#### The data

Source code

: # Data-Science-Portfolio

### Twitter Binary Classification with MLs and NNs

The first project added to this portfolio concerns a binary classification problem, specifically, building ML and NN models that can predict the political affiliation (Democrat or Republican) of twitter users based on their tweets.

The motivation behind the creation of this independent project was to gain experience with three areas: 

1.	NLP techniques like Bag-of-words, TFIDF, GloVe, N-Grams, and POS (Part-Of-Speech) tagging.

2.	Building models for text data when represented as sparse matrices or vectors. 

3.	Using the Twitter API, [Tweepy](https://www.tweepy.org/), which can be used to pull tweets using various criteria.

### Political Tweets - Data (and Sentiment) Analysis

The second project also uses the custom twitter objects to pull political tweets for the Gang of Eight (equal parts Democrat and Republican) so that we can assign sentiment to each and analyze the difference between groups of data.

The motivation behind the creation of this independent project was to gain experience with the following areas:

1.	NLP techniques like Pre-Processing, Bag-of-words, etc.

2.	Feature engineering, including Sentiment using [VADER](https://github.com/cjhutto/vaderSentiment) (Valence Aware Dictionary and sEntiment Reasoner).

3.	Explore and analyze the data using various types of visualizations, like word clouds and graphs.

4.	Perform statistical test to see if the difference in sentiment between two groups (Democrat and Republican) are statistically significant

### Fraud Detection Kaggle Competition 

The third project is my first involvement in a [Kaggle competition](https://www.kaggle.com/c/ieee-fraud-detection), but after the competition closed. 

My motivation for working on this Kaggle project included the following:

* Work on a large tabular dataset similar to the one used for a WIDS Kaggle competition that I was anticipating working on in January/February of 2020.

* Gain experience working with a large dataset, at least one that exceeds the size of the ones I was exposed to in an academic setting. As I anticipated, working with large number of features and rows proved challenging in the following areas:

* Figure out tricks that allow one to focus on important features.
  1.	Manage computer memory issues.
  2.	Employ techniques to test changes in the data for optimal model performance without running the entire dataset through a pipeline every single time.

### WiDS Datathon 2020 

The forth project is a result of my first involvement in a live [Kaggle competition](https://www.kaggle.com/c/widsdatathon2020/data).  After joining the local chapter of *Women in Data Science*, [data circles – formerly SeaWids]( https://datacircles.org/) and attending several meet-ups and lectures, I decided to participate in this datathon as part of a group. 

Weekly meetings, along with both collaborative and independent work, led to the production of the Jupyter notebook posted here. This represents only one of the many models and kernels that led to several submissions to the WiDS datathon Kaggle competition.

########

Every record needs to be written out again, exactly as it was given.

- Result of this task:
Source code

: # Data-Science-Portfolio

### Twitter Binary Classification with MLs and NNs

The first project added to this portfolio concerns a binary classification problem, specifically, building ML and NN models that can predict the political affiliation (Democrat or Republican) of twitter users based on their tweets.

The motivation behind the creation of this independent project was to gain experience with three areas: 

1.	NLP techniques like Bag-of-words, TFIDF, GloVe, N-Grams, and POS (Part-Of-Speech) tagging.

2.	Building models for text data when represented as sparse matrices or vectors. 

3.	Using the Twitter API, [Tweepy](https://www.tweepy.org/), which can be used to pull tweets using various criteria.

### Political Tweets - Data (and Sentiment) Analysis

The second project also uses the custom twitter objects to pull political tweets for the Gang of Eight (equal parts Democrat and Republican) so that we can assign sentiment to each and analyze the difference between groups of data.

The motivation behind the creation of this independent project was to gain experience with the following areas:

1.	NLP techniques like Pre-Processing, Bag-of-words, etc.

2.	Feature engineering, including Sentiment using [VADER](https://github.com/cjhutto/vaderSentiment) (Valence Aware Dictionary and sEntiment Reasoner).

3.	Explore and analyze the data using various types of visualizations, like word clouds and graphs.

4.	Perform statistical test to see if the difference in sentiment between two groups (Democrat and Republican) are statistically significant

### Fraud Detection Kaggle Competition 

The third project is my first involvement in a [Kaggle competition](https://www.kaggle.com/c/ieee-fraud-detection), but after the competition closed. 

My motivation for working on this Kaggle project included the following:

* Work on a large tabular dataset similar to the one used for a WIDS Kaggle competition that I was anticipating working on in January/February of 2020.

* Gain experience working with a large dataset, at least one that exceeds the size of the ones I was exposed to in an academic setting. As I anticipated, working with large number of features and rows proved challenging in the following areas:

* Figure out tricks that allow one to focus on important features.
  1.	Manage computer memory issues.
  2.	Employ techniques to test changes in the data for optimal model performance without running the entire dataset through a pipeline every single time.

### WiDS Datathon 2020 

The forth project is a result of my first involvement in a live [Kaggle competition](https://www.kaggle.com/c/widsdatathon2020/data).  After joining the local chapter of *Women in Data Science*, [data circles – formerly SeaWids]( https://datacircles.org/) and attending several meet-ups and lectures, I decided to participate in this datathon as part of a group. 

Weekly meetings, along with both collaborative and independent work, led to the production of the Jupyter notebook posted here. This represents only one of the many models and kernels that led to several submissions to the WiDS datathon Kaggle competition.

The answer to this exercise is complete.